------ PROVIDED DATA ------
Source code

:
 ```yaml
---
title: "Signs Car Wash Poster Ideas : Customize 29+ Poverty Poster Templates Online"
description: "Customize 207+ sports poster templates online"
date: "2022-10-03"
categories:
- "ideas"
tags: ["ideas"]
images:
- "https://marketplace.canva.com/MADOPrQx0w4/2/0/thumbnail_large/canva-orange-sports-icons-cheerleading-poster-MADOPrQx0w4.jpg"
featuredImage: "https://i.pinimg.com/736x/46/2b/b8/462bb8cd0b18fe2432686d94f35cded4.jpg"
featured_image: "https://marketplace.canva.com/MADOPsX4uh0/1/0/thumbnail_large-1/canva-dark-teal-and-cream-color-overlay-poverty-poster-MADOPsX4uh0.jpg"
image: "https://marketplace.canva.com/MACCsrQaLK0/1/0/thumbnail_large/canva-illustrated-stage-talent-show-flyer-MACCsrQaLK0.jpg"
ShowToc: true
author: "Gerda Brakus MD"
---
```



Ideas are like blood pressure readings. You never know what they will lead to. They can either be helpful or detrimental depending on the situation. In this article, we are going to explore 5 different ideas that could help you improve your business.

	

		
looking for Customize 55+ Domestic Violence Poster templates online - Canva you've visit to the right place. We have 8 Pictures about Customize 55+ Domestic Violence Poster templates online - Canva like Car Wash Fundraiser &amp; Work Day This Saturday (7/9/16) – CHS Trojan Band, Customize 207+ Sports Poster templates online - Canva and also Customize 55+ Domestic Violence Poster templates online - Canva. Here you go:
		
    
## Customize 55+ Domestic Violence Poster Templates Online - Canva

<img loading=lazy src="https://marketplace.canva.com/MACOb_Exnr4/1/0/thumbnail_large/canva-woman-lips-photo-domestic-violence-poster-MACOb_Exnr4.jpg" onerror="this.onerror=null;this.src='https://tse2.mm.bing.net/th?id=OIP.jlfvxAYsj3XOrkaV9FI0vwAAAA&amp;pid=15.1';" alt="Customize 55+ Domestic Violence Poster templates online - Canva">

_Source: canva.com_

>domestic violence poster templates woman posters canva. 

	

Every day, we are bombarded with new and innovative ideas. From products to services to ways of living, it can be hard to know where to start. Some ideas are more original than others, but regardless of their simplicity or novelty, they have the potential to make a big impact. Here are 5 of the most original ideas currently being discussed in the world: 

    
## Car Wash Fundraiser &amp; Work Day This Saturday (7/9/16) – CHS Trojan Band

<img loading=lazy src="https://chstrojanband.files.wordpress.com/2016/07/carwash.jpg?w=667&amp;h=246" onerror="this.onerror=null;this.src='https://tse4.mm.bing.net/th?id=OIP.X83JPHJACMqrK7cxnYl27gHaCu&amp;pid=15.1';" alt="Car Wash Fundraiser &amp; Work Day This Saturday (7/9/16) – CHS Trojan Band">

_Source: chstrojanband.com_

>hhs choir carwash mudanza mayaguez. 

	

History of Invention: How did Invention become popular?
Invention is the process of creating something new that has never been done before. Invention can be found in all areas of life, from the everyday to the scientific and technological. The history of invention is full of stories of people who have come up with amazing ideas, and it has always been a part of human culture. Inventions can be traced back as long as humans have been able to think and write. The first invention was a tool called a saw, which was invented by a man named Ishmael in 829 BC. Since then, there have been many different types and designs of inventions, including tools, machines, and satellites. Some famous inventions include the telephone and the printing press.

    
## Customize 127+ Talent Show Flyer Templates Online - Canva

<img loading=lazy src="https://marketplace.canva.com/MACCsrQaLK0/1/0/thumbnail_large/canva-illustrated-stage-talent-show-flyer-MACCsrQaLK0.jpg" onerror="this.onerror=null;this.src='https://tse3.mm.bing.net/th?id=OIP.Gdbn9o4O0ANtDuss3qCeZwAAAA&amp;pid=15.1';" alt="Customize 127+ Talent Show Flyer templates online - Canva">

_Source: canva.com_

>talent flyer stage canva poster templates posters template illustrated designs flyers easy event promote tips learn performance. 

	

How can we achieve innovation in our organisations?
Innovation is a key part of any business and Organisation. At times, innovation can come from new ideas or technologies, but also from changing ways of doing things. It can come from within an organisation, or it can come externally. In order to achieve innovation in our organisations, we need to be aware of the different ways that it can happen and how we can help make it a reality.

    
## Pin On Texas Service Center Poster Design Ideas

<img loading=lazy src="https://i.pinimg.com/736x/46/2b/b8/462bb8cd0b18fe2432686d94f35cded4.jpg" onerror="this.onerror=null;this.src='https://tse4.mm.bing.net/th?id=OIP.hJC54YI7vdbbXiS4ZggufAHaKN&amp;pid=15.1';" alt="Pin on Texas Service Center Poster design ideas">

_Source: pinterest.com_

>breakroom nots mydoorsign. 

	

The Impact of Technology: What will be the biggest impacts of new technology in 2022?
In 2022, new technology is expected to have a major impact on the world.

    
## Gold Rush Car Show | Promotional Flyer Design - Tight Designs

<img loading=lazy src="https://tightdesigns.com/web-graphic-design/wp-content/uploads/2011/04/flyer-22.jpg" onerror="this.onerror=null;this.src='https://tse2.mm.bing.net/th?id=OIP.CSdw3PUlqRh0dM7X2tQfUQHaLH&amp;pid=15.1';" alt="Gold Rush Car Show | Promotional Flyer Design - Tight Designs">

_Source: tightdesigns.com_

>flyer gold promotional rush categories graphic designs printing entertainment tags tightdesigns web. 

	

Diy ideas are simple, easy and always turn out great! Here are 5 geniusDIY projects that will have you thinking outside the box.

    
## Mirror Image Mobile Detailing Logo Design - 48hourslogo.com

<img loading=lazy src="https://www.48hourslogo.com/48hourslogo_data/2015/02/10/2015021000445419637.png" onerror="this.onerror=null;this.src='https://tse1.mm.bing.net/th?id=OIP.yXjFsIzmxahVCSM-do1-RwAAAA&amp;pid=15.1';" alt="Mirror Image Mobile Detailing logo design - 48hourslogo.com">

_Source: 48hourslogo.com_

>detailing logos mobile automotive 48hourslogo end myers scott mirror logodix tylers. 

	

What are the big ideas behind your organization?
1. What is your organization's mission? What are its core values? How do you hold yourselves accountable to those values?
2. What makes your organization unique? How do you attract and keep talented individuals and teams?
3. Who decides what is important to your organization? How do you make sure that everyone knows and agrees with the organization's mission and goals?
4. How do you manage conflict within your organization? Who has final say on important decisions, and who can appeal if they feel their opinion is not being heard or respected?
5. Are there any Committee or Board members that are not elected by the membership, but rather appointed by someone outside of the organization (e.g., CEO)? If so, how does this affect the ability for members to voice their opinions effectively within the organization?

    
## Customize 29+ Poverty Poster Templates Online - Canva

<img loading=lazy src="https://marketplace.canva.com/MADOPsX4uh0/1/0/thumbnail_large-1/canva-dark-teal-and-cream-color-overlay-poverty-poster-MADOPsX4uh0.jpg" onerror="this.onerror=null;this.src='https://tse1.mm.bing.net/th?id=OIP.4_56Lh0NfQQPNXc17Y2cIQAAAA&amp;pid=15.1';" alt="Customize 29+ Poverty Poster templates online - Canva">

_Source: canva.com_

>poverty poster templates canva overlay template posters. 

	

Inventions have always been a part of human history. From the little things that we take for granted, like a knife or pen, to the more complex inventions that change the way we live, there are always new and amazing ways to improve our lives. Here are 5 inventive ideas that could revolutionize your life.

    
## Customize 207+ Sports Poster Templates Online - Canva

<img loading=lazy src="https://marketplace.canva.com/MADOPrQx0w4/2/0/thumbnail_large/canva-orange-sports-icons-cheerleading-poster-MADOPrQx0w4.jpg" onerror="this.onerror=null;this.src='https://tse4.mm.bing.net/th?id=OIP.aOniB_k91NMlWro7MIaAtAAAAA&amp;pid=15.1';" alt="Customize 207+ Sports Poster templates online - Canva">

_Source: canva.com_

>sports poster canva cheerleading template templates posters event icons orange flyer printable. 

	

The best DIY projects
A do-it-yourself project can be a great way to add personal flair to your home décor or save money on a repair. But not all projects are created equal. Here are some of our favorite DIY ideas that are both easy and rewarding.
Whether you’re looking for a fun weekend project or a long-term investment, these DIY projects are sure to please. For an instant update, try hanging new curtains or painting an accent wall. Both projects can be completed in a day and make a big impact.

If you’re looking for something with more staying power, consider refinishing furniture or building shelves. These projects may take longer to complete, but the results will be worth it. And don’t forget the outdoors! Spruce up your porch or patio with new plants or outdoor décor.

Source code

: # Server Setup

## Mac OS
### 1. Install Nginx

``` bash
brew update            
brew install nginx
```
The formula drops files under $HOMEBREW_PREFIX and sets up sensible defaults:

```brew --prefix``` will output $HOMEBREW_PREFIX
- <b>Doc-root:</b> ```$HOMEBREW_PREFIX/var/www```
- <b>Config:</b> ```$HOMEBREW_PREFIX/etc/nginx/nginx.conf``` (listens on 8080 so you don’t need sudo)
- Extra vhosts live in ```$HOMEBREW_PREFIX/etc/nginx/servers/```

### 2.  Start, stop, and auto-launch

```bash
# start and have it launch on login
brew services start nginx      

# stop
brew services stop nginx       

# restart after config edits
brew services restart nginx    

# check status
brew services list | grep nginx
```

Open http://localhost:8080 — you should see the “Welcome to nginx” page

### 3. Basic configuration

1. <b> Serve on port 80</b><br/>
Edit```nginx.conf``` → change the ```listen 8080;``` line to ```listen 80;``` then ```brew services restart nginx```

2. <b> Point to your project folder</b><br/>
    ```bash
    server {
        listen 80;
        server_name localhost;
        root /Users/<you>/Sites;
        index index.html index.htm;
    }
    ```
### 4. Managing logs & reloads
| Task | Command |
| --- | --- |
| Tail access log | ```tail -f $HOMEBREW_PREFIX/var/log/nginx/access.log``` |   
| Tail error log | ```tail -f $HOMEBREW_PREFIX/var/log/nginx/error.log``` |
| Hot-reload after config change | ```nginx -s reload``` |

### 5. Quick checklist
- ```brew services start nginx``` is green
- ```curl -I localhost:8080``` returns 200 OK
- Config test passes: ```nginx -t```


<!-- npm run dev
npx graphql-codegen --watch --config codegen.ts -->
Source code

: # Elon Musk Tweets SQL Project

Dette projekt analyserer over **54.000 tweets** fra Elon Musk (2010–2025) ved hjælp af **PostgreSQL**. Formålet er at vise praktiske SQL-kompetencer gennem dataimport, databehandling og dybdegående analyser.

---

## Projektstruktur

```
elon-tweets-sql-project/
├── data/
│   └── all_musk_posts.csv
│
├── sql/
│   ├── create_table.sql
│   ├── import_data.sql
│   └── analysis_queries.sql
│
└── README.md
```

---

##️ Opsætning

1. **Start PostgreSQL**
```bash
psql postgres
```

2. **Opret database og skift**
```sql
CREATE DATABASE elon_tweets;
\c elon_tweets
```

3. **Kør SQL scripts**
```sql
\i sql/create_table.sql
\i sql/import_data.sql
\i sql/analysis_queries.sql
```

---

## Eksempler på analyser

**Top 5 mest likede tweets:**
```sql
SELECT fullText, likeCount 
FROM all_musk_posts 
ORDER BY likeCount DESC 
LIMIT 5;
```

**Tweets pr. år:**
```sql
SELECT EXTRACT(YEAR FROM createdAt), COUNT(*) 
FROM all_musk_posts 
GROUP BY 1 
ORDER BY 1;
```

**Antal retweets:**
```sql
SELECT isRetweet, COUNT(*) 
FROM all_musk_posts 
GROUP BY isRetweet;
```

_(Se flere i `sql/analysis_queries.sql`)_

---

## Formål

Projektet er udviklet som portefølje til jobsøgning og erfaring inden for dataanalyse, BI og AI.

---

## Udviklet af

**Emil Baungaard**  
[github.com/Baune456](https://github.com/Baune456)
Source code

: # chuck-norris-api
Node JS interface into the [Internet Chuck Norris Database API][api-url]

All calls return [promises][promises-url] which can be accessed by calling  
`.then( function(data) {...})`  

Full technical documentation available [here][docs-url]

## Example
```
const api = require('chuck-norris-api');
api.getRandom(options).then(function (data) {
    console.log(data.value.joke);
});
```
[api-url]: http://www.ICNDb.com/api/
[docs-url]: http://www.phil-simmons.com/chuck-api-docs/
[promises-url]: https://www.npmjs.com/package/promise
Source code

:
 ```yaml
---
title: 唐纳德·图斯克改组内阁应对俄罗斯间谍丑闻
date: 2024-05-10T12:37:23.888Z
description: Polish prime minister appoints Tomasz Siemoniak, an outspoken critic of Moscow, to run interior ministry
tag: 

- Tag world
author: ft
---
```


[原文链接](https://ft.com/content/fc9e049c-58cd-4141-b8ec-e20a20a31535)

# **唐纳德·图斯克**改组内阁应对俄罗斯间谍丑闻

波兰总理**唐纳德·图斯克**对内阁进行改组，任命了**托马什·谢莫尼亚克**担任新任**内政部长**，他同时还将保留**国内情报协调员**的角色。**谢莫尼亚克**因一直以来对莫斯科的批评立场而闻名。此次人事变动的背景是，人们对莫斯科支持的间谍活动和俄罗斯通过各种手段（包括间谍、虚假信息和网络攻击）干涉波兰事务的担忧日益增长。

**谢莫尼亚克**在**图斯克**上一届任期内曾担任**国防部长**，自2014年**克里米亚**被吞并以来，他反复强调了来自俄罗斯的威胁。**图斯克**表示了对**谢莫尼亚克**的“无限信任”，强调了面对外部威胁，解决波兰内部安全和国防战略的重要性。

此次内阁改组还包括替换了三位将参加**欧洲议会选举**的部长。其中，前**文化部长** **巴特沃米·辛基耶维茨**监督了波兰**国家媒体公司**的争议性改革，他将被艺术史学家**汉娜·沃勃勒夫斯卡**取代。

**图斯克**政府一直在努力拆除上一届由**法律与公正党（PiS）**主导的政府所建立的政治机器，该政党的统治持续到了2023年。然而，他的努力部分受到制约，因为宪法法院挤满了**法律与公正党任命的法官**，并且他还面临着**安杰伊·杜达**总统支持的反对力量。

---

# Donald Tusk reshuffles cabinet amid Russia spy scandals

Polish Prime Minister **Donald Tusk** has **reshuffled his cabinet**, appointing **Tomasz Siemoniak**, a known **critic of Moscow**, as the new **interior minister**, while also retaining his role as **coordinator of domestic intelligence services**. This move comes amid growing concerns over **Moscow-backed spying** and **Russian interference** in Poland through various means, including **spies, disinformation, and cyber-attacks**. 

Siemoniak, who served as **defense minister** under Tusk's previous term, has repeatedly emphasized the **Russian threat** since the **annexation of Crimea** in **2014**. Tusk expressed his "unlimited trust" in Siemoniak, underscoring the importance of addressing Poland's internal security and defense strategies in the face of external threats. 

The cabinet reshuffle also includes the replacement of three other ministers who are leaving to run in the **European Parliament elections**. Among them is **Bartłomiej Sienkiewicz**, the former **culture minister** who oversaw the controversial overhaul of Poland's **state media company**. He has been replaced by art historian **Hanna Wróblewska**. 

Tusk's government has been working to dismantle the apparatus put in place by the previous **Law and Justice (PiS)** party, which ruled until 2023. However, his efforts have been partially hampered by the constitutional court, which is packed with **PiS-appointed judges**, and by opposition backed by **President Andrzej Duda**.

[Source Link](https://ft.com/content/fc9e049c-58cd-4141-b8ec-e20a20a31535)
------
◆ ABOUT THIS EXERCISE
The required answer is the run of lines above, starting at the line with "Node JS interface" and ending at the line with "波兰总理**唐纳德·图斯克*", reproduced exactly with both ends.

◆ SOLUTION
Node JS interface into the [Internet Chuck Norris Database API][api-url]

All calls return [promises][promises-url] which can be accessed by calling  
`.then( function(data) {...})`  

Full technical documentation available [here][docs-url]

## Example
```
const api = require('chuck-norris-api');
api.getRandom(options).then(function (data) {
    console.log(data.value.joke);
});
```
[api-url]: http://www.ICNDb.com/api/
[docs-url]: http://www.phil-simmons.com/chuck-api-docs/
[promises-url]: https://www.npmjs.com/package/promise
Source code

:
 ```yaml
---
title: 唐纳德·图斯克改组内阁应对俄罗斯间谍丑闻
date: 2024-05-10T12:37:23.888Z
description: Polish prime minister appoints Tomasz Siemoniak, an outspoken critic of Moscow, to run interior ministry
tag: 

- Tag world
author: ft
---
```


[原文链接](https://ft.com/content/fc9e049c-58cd-4141-b8ec-e20a20a31535)

# **唐纳德·图斯克**改组内阁应对俄罗斯间谍丑闻

波兰总理**唐纳德·图斯克**对内阁进行改组，任命了**托马什·谢莫尼亚克**担任新任**内政部长**，他同时还将保留**国内情报协调员**的角色。**谢莫尼亚克**因一直以来对莫斯科的批评立场而闻名。此次人事变动的背景是，人们对莫斯科支持的间谍活动和俄罗斯通过各种手段（包括间谍、虚假信息和网络攻击）干涉波兰事务的担忧日益增长。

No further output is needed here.